* Work to be completed *
All lines from the first one in the listing below to the one holding "的变量由五个减为三个。那么只需要一族曲线（上图只展示了部分）就能没描述方程 $(8)$ 所描述的系统的频率-响应行为。", inclusive, are to be copied exactly.

* Input data *
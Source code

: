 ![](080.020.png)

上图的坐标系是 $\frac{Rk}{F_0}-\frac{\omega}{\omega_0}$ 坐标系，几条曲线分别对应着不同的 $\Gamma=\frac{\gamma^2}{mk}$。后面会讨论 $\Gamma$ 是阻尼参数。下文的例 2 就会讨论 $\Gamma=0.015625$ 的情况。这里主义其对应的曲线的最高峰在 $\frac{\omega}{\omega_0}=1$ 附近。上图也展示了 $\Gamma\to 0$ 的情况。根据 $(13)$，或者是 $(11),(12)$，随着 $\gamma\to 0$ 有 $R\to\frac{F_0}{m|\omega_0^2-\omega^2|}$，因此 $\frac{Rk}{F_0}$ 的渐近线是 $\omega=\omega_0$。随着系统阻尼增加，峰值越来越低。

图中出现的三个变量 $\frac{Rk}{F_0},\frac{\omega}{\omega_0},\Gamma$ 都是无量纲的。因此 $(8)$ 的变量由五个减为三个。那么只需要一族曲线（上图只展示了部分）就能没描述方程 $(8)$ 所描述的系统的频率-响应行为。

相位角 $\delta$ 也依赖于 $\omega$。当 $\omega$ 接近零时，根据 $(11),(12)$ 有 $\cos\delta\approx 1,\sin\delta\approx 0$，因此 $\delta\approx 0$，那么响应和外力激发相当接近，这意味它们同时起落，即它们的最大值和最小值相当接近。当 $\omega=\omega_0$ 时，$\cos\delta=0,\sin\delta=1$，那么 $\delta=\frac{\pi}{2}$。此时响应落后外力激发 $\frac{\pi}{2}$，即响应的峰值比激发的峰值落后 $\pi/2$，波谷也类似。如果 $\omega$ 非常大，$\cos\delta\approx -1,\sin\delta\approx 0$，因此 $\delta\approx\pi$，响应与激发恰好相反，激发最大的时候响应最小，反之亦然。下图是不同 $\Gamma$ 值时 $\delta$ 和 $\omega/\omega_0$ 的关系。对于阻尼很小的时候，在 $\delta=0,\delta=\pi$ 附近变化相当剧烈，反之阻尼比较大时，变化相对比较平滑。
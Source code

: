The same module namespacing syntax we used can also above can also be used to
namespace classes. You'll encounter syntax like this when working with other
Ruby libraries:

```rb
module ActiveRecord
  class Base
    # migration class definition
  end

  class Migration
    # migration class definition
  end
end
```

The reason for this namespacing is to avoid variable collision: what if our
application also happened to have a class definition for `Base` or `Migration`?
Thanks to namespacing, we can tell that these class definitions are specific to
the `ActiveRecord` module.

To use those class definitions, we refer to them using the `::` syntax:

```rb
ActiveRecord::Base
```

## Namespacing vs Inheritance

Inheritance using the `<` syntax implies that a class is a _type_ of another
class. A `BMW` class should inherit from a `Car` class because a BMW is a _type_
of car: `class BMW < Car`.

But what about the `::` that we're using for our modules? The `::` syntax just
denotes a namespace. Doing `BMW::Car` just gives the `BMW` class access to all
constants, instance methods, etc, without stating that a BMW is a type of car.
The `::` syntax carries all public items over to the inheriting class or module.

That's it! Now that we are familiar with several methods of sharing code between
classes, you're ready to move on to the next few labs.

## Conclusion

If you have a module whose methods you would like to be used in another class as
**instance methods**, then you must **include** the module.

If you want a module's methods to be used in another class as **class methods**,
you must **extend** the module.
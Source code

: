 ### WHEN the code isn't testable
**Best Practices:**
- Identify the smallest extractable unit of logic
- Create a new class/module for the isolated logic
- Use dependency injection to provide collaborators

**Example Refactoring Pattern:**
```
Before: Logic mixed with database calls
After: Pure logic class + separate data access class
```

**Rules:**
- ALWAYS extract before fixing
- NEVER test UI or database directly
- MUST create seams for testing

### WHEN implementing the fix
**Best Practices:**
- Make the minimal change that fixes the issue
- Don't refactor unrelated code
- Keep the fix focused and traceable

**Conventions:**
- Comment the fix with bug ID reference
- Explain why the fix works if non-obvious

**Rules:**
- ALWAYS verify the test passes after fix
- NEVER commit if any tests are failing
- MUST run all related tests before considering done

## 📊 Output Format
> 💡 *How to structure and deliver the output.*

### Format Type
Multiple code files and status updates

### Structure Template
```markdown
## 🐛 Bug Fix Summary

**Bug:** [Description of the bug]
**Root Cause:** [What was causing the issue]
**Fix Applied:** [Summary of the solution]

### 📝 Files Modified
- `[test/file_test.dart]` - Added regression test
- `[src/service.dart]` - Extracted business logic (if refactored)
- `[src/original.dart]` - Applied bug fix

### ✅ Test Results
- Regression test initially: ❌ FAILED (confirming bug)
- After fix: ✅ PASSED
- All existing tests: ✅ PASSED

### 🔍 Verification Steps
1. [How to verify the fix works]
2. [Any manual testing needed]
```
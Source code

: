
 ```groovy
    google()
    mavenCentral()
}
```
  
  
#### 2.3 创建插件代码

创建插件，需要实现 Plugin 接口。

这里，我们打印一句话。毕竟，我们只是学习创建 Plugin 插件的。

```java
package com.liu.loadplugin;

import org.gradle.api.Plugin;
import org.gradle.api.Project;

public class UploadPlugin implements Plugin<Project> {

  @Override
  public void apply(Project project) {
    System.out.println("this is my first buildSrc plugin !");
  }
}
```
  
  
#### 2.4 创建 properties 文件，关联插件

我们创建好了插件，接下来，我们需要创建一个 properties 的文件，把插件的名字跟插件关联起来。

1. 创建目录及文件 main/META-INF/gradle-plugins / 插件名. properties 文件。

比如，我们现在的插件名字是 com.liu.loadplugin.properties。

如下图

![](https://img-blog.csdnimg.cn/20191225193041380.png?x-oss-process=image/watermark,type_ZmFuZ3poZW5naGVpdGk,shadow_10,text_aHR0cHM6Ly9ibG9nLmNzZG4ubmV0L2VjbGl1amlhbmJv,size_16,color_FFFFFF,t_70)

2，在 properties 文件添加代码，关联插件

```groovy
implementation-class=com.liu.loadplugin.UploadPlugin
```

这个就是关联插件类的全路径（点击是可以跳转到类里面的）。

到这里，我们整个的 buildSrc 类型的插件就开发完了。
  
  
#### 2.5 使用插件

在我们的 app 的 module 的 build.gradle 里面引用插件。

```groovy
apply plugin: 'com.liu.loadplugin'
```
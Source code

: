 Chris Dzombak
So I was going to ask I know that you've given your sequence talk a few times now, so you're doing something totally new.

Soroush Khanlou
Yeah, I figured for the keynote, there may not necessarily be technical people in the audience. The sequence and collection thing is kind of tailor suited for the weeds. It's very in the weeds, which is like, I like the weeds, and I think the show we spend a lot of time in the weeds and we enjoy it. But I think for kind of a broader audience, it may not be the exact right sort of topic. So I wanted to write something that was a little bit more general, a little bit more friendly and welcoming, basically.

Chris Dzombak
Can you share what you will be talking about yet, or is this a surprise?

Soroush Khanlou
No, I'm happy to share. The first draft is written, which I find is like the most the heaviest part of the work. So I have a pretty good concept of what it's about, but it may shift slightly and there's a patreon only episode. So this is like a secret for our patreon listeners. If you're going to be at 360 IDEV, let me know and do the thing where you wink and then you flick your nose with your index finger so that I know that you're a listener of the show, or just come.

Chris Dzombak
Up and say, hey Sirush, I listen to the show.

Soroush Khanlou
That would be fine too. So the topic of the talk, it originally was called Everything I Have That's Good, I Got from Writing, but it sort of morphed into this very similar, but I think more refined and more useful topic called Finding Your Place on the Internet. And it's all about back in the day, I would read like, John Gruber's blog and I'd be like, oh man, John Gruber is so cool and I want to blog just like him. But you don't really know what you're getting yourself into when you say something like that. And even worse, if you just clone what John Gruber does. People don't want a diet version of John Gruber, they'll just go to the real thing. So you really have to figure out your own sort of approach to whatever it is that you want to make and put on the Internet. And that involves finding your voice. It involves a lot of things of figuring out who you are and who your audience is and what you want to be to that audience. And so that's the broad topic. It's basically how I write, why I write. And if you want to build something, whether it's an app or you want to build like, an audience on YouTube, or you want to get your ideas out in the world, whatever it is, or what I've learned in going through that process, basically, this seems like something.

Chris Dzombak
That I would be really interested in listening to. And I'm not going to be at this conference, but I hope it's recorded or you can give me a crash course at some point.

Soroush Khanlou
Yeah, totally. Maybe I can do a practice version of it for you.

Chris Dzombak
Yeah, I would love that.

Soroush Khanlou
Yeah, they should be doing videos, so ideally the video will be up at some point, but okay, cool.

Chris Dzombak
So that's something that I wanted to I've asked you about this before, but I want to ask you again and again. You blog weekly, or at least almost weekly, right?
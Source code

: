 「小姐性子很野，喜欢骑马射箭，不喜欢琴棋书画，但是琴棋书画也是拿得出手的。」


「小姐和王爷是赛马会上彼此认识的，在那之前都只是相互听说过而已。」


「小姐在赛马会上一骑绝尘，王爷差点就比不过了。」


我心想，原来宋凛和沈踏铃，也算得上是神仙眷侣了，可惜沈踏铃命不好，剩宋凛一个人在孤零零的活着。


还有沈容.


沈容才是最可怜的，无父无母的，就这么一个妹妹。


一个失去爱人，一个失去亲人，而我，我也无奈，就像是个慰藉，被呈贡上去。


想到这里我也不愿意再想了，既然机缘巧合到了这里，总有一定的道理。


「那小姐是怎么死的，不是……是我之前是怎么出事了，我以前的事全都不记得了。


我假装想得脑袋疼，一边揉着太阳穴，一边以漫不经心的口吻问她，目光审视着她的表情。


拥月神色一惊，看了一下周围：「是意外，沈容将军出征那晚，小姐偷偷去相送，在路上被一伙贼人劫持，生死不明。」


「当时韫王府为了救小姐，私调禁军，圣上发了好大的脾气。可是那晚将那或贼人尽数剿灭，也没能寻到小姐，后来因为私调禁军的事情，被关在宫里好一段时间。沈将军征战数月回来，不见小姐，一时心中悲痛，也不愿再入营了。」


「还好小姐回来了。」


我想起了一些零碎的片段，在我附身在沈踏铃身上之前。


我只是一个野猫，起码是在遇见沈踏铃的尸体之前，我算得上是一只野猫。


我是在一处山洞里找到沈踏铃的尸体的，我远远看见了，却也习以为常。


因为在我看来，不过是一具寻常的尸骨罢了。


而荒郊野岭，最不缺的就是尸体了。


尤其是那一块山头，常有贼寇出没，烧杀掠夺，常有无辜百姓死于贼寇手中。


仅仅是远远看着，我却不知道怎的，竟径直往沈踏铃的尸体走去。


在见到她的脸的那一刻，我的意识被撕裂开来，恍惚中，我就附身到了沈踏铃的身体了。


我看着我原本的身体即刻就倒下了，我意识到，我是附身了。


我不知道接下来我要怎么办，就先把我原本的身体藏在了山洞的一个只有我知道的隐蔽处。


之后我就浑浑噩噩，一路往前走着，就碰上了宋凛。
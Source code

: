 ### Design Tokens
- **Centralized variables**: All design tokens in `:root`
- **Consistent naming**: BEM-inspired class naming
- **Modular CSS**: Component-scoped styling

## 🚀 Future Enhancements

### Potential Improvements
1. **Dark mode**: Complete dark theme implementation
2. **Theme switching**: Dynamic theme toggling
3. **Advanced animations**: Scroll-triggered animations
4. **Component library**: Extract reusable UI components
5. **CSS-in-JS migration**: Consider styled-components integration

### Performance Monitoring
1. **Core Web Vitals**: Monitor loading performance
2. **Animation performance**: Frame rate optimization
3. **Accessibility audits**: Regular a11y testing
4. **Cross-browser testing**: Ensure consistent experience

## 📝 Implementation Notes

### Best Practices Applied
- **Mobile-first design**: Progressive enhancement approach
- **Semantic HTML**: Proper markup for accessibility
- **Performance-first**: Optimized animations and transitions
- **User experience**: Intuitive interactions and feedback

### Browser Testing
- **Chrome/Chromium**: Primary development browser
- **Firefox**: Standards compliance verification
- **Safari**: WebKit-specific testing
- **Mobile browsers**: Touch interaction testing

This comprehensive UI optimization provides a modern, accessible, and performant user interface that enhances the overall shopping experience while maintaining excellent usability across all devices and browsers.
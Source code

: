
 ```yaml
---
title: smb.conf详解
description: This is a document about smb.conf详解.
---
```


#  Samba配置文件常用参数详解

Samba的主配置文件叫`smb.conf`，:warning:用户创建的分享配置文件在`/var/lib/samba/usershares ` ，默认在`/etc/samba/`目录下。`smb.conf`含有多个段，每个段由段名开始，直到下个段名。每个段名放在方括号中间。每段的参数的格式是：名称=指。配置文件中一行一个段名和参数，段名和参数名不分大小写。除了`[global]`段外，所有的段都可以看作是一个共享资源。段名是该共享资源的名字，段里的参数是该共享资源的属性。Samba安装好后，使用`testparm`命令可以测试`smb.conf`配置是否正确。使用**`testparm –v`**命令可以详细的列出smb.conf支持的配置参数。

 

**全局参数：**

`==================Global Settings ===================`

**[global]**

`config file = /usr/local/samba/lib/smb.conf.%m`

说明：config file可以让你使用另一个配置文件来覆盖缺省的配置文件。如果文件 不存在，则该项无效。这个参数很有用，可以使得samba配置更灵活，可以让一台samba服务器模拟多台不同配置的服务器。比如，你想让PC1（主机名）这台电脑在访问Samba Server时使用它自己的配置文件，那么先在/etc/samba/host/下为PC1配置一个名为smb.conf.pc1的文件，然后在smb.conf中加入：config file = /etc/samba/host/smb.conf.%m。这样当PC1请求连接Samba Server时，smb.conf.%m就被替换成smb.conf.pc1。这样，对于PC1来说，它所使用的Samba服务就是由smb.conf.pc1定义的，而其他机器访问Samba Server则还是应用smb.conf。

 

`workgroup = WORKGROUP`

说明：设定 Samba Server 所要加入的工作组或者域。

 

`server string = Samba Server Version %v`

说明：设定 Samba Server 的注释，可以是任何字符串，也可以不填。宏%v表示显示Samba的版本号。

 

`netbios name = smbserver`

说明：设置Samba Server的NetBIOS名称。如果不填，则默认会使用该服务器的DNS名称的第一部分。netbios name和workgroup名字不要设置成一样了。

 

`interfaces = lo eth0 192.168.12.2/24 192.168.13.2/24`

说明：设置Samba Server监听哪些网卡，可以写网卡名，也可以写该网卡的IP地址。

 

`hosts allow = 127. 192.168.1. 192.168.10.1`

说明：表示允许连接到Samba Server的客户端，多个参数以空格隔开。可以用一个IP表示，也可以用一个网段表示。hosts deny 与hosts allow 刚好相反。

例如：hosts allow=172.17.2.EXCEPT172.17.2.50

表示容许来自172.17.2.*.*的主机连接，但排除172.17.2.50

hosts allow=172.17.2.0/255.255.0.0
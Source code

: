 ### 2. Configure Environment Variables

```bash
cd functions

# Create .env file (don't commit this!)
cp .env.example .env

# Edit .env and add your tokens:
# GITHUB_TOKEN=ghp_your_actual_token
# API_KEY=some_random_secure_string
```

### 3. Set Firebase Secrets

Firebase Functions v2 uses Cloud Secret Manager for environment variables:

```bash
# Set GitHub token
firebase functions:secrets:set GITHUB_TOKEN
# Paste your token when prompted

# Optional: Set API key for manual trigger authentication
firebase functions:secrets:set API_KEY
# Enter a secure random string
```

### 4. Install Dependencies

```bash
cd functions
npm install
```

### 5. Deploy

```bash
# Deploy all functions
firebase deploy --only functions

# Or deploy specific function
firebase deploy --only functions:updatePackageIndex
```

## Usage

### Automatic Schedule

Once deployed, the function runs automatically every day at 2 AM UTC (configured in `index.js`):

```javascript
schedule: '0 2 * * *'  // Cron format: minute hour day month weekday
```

* Solution to the problem *
Source code

: ![](080.020.png)

上图的坐标系是 $\frac{Rk}{F_0}-\frac{\omega}{\omega_0}$ 坐标系，几条曲线分别对应着不同的 $\Gamma=\frac{\gamma^2}{mk}$。后面会讨论 $\Gamma$ 是阻尼参数。下文的例 2 就会讨论 $\Gamma=0.015625$ 的情况。这里主义其对应的曲线的最高峰在 $\frac{\omega}{\omega_0}=1$ 附近。上图也展示了 $\Gamma\to 0$ 的情况。根据 $(13)$，或者是 $(11),(12)$，随着 $\gamma\to 0$ 有 $R\to\frac{F_0}{m|\omega_0^2-\omega^2|}$，因此 $\frac{Rk}{F_0}$ 的渐近线是 $\omega=\omega_0$。随着系统阻尼增加，峰值越来越低。

图中出现的三个变量 $\frac{Rk}{F_0},\frac{\omega}{\omega_0},\Gamma$ 都是无量纲的。因此 $(8)$ 的变量由五个减为三个。那么只需要一族曲线（上图只展示了部分）就能没描述方程 $(8)$ 所描述的系统的频率-响应行为。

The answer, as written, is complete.